I understand where these other non-mathematician partners are coming from.  Mathematicians can be abrasive, and it can feel isolating when you can’t take part in the dinner conversation because you don’t understand the math.  But there’s a lot of fun to be had at these dinners, and sometimes you have to do it for your partner.  So here are my tips for having a good time…

1) Let people talk about math

Nothing is going to turn a group of people against you faster than telling them you hate the thing that they love or that they shouldn’t talk about it in your presence.  The purpose of these dinners is to encourage informal exchanges that will lead to more formal work: project ideas, thesis problems, collaborations, etc.  Don’t stand in the way of mathematics!

Keep in mind when you get together with your coworkers, you talk shop.  Shop talk is generally boring for outsiders. In the case of math conversations, this shop talk is also inaccessible.  Don’t worry.  There’s no need to try to follow the conversation if it becomes technical.

2) Retreat to your rich inner life when necessary

Chances are if you’ve been invited to a math dinner, you’re an interesting person.  People are going to ask you about that.  You’ll get to ask them about the fun things they do: travel for conferences, activities in their home city, etc.  But when the conversation turns to Hodge Decompositions or Del Pezzo surfaces, you’re going to have to amuse yourself, which you can do because you lead a rich inner life.

For me, there’s something very zen about being able to retreat into my own mind when I’m surrounded by people having a conversation that I can’t understand.  It’s like traveling in a foreign country where you don’t speak the language.

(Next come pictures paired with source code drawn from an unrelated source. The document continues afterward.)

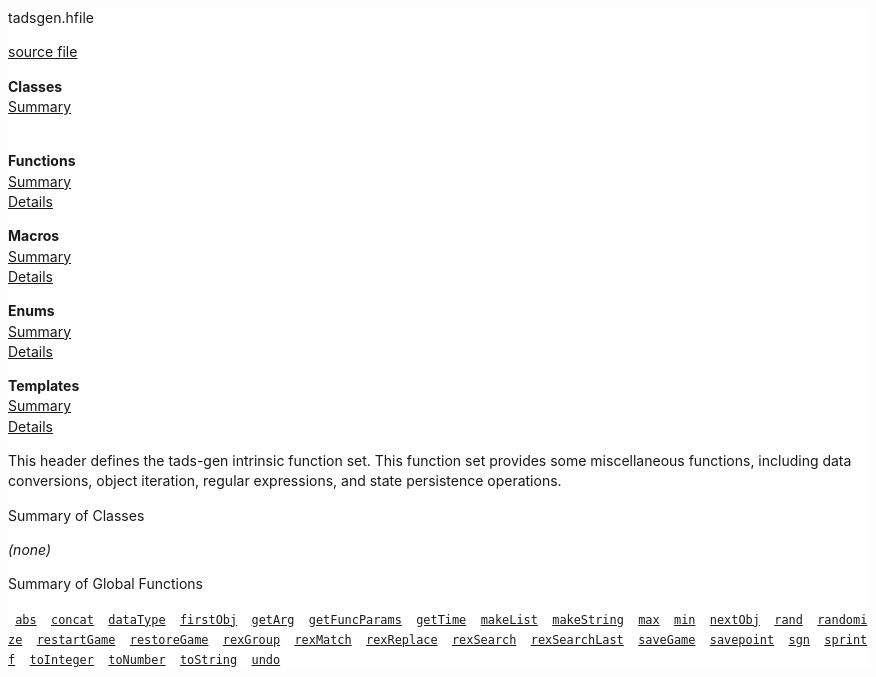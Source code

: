<span class="title">tadsgen.h</span><span class="type">file</span>

[source file](../source/tadsgen.h.html)

**Classes**  
[Summary](#_ClassSummary_)  
 

**Functions**  
[Summary](#_FunctionSummary_)  
[Details](#_Functions_)

**Macros**  
[Summary](#_MacroSummary_)  
[Details](#_Macros_)

**Enums**  
[Summary](#_EnumSummary_)  
[Details](#_Enums_)

**Templates**  
[Summary](#_TemplateSummary_)  
[Details](#_Templates_)

<div class="fdesc">

This header defines the tads-gen intrinsic function set. This function
set provides some miscellaneous functions, including data conversions,
object iteration, regular expressions, and state persistence operations.

</div>

<span id="_ClassSummary_"></span>

<div class="mjhd">

<span class="hdln">Summary of Classes</span>  

</div>

*(none)* <span id="FunctionSummary_"></span>

<div class="mjhd">

<span class="hdln">Summary of Global Functions</span>  

</div>

` `[`abs`](#abs)`  `[`concat`](#concat)`  `[`dataType`](#dataType)`  `[`firstObj`](#firstObj)`  `[`getArg`](#getArg)`  `[`getFuncParams`](#getFuncParams)`  `[`getTime`](#getTime)`  `[`makeList`](#makeList)`  `[`makeString`](#makeString)`  `[`max`](#max)`  `[`min`](#min)`  `[`nextObj`](#nextObj)`  `[`rand`](#rand)`  `[`randomize`](#randomize)`  `[`restartGame`](#restartGame)`  `[`restoreGame`](#restoreGame)`  `[`rexGroup`](#rexGroup)`  `[`rexMatch`](#rexMatch)`  `[`rexReplace`](#rexReplace)`  `[`rexSearch`](#rexSearch)`  `[`rexSearchLast`](#rexSearchLast)`  `[`saveGame`](#saveGame)`  `[`savepoint`](#savepoint)`  `[`sgn`](#sgn)`  `[`sprintf`](#sprintf)`  `[`toInteger`](#toInteger)`  `[`toNumber`](#toNumber)`  `[`toString`](#toString)`  `[`undo`](#undo)`  `

<span id="_MacroSummary_"></span>

<div class="mjhd">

If you want to please your partner, remember a few math words from the conversation and use them later out of context (e.g. Can we start calling hugs tangent bundles?).  Only do this if you’re willing to have a math conversation.  Don’t be a tease.

3) Drink

This one is probably self explanatory.  Even if you don’t drink, though, the point is to focus on aspects of the experience that you can enjoy like the food or the ambiance of the restaurant.  I once attended a conference dinner that included an extended discussion of Joe Harris’s lineage (i.e. his graduate students and the students his students advised).  I found the conversation tedious, but I would gladly listen to it again if it meant I got to eat the multi-course Chinese meal we had that night.

4) Don’t take things personally

Mathematicians spend their days saying “That can’t possibly be true!” and asking “Wait, is that true?”  If you attend enough math dinners, it’s likely that someone will question something you state as fact.  That’s their job.

This really turned me off at first.  I studied demography in graduate school, and at one point early in my relationship with my husband, I got into a discussion with one of his friends about how many people have ever lived on earth.  This was a homework problem in my demographic methods textbook that I’d solved.  I relayed my estimate but this guy countered with an estimate he and his friends had come up with based on how many people died during the Blitz in World War II.  This deeply offended me at the time.  I was the expert!  And for years afterward, I’d express hostility whenever he came up in conversation with my husband.  Then, the guy came to visit us, and I had a really great time with him.  He’s an awesome person, and I felt dumb for having disliked him for all of those years merely because he asked me to defend my position.

This last example demonstrates what I’ve gained from attending math dinners over the past eight years as a non-mathematician: a thicker skin and a fondness for intellectual arguments.  I’m a better thinker today for having spent many an evening at math dinners.